How has Australia’s refugee processing system changed recently?
The Howard government, in its final term, significantly ameliorated its regime for the detention of asylum seekers, expediting the processing of claims and releasing some asylum seekers into the community while their claims were assessed.
The Rudd government’s biggest change was the abolition of temporary protection visas, on the grounds that they provided no deterrence value for would-be asylum seekers (and in fact encouraged women and children to try to reach Australia by boat).

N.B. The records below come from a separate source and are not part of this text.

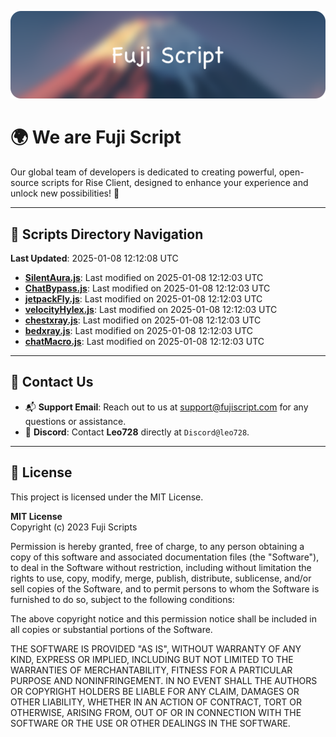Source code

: ![Banner](.github/b.webp)

# 🌍 **We are Fuji Script**

Our global team of developers is dedicated to creating powerful, open-source scripts for Rise Client, designed to enhance your experience and unlock new possibilities! 🌟

---
<!-- SCRIPTS_NAVIGATION_START -->
## 📂 **Scripts Directory Navigation**

**Last Updated**: 2025-01-08 12:12:08 UTC

- **[SilentAura.js](scripts/SilentAura.js)**: Last modified on 2025-01-08 12:12:03 UTC
- **[ChatBypass.js](scripts/ChatBypass.js)**: Last modified on 2025-01-08 12:12:03 UTC
- **[jetpackFly.js](scripts/jetpackFly.js)**: Last modified on 2025-01-08 12:12:03 UTC
- **[velocityHylex.js](scripts/velocityHylex.js)**: Last modified on 2025-01-08 12:12:03 UTC
- **[chestxray.js](scripts/chestxray.js)**: Last modified on 2025-01-08 12:12:03 UTC
- **[bedxray.js](scripts/bedxray.js)**: Last modified on 2025-01-08 12:12:03 UTC
- **[chatMacro.js](scripts/chatMacro.js)**: Last modified on 2025-01-08 12:12:03 UTC

<!-- SCRIPTS_NAVIGATION_END -->

---

## 💬 **Contact Us**  
- 📬 **Support Email**: Reach out to us at [support@fujiscript.com](mailto:support@fujiscript.com) for any questions or assistance.  
- 💬 **Discord**: Contact **Leo728** directly at `Discord@leo728`.

---

## 📜 **License**

This project is licensed under the MIT License.  

**MIT License**  
Copyright (c) 2023 Fuji Scripts  

Permission is hereby granted, free of charge, to any person obtaining a copy of this software and associated documentation files (the "Software"), to deal in the Software without restriction, including without limitation the rights to use, copy, modify, merge, publish, distribute, sublicense, and/or sell copies of the Software, and to permit persons to whom the Software is furnished to do so, subject to the following conditions:  

The above copyright notice and this permission notice shall be included in all copies or substantial portions of the Software.  

THE SOFTWARE IS PROVIDED "AS IS", WITHOUT WARRANTY OF ANY KIND, EXPRESS OR IMPLIED, INCLUDING BUT NOT LIMITED TO THE WARRANTIES OF MERCHANTABILITY, FITNESS FOR A PARTICULAR PURPOSE AND NONINFRINGEMENT. IN NO EVENT SHALL THE AUTHORS OR COPYRIGHT HOLDERS BE LIABLE FOR ANY CLAIM, DAMAGES OR OTHER LIABILITY, WHETHER IN AN ACTION OF CONTRACT, TORT OR OTHERWISE, ARISING FROM, OUT OF OR IN CONNECTION WITH THE SOFTWARE OR THE USE OR OTHER DEALINGS IN THE SOFTWARE.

The closures of the Pacific Solution centres on Nauru and in PNG were symbolic given the small numbers at the facilities.
All of the 90 residents of the Nauru facility had already had their claims for refugee status approved, but had been left on Nauru.

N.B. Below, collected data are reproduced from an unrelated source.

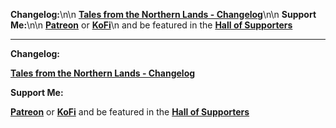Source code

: **Changelog:**\n\n
[**Tales from the Northern Lands - Changelog**](https://eziothedeadpoet.github.io/SME-FT-/CHANGELOG.html)\n\n
**Support Me:**\n\n
[**Patreon**](https://www.patreon.com/bePatron?u=40374890) or [**KoFi**](https://ko-fi.com/L4L12PVW6)\n
and be featured in the [**Hall of Supporters**](https://eziothedeadpoet.github.io/AboutMe/#support-me)

---

**Changelog:**

[**Tales from the Northern Lands - Changelog**](https://eziothedeadpoet.github.io/SME-FT-/CHANGELOG.html)

**Support Me:**

[**Patreon**](https://www.patreon.com/bePatron?u=40374890) or [**KoFi**](https://ko-fi.com/L4L12PVW6)
and be featured in the [**Hall of Supporters**](https://eziothedeadpoet.github.io/AboutMe/#support-me)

The Rudd government’s other major commitment, to “risk-based detention”, has yet to be passed by Parliament.
Major reforms in recent years have been:
- 90-day limit on refugee claim assessment announced June 2005 and later enacted by the Howard government.
- Community Care pilot, in which asylum seekers were housed in the community rather than detention while their claims were processed, launched by Amanda Vanstone in May 2006.
- Offshore processing centres on Nauru and in Manus Province in Papua New Guinea closed on March 31, 2008.
- Temporary protection visas abolished on August 9, 2008. All applicants for a protection visa who are found to engage Australia’s protection obligations now receive a permanent protection visa.
- New risk-based detention policy announced on July 29, 2008.
- June 6, 2009 government announced regulation amendments to remove the 45-day rule, introduced in 1997, which removed work rights and access to health care for refugee claimants who did not apply for protection within 45 days of their arrival in Australia. Judith Troeth’s crossing the floor on September 8 allowed the amendment to pass the Senate.
- Abolition of requirement for former detainees to pay debts associated with detention enacted by Parliament on September 8.
- A Bill to implement the government’s June 2008 changes in detention policy, the Migration Amendment (Immigration Detention Reform) Bill 2009, remains before Parliament.